Three demonstrators and an officer were in intensive care, he said.
Riot police used tear gas and water cannons to disperse a crowd of some 1,500 people, who chanted slogans in favour of the PKK and its jailed leader Abdullah Ocalan, set bonfires and barricades in the streets and broke the windows of shops and government buildings, media reports said.
Footage on the NTV news channel showed officers hitting protestors with batons and armoured vehicles spraying pressurised water on the crowd.
Young men, hiding their faces behind cloths wrapped around their heads, were seen hurling stones at the police, who took cover behind plastic shields.
Kesmez blamed the unrest on the organisers, the Kurdish Democratic Society Party (DTP), which defied a decision by Van authorities to allow Newroz gatherings only on Friday.
The police were looking for DTP's provincial chairman Abdurrahman Dogar, who "provoked the incidents and then disappeared," Kesmez said.
Two DTP parliament members were also among the crowd.
Another 93 protestors were rounded up in similar unrest in Sanlurfa, Anatolia reported, adding that 16 people were detained in nearby Viransehir late Friday after Molotov cocktails were hurled at the police, injuring nine officers.
Sixteen people, among them three policemen, were wounded and at least 17 protestors taken into custody in Hakkari, near the Iraqi border, and in nearby Siirt, the agency said.
Newroz festivities held in other parts of the Kurdish-majority southeast Friday and Saturday were largely peaceful.
But unrest spread also to cities in western Turkey, which are home to sizeable Kurdish migrant communities.
Around 30 people were detained in Mersin, on the Mediterranean coast, and in the Aegean city of Izmir, where police also seized petrol bombs the suspects allegedly planned to use in Newroz protests, Anatolia said.
The DTP provincial chairman in Izmir, Mehmet Bayraktar, was among those detained, accused of fanning unrest by calling for a "Newroz rebellion" and praising the PKK, the agency reported.
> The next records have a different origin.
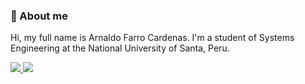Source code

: 

### 👋 About me

Hi, my full name is Arnaldo Farro Cardenas. I'm a student of Systems Engineering at the National University of Santa, Peru.

<a href="https://www.linkedin.com/in/arnaldofarro" Target="_blank"><img src="https://img.shields.io/badge/LinkedIn%20-%230077B5.svg?&logo=linkedin&logoColor=white"/> </a>
![](https://komarev.com/ghpvc/?username=AndreeFarro)  
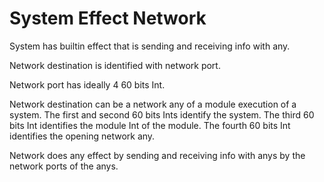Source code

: # System Effect Network

System has builtin effect that is sending and receiving info with any.

Network destination is identified with network port.

Network port has ideally 4 60 bits Int.

Network destination can be a network any of a module execution of a system.
The first and second 60 bits Ints identify the system.
The third 60 bits Int identifies the module Int of the module.
The fourth 60 bits Int identifies the opening network any.

Network does any effect by sending and receiving info with anys by the
network ports of the anys.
Newroz is a traditional platform for Turkey's Kurds to demonstrate support for the PKK and demand broader rights. About 50 people were killed during Newroz clashes in 1992.
The PKK toop up arms for Kurdish self-rule in the southeast in 1984, sparking a conflict that has claimed more than 37,000 lives.
This year's Newroz came in the wake of intensified Turkish military action against the PKK, including a week-long cross-border offensive against rebel hideouts in neighbouring northern Iraq last month.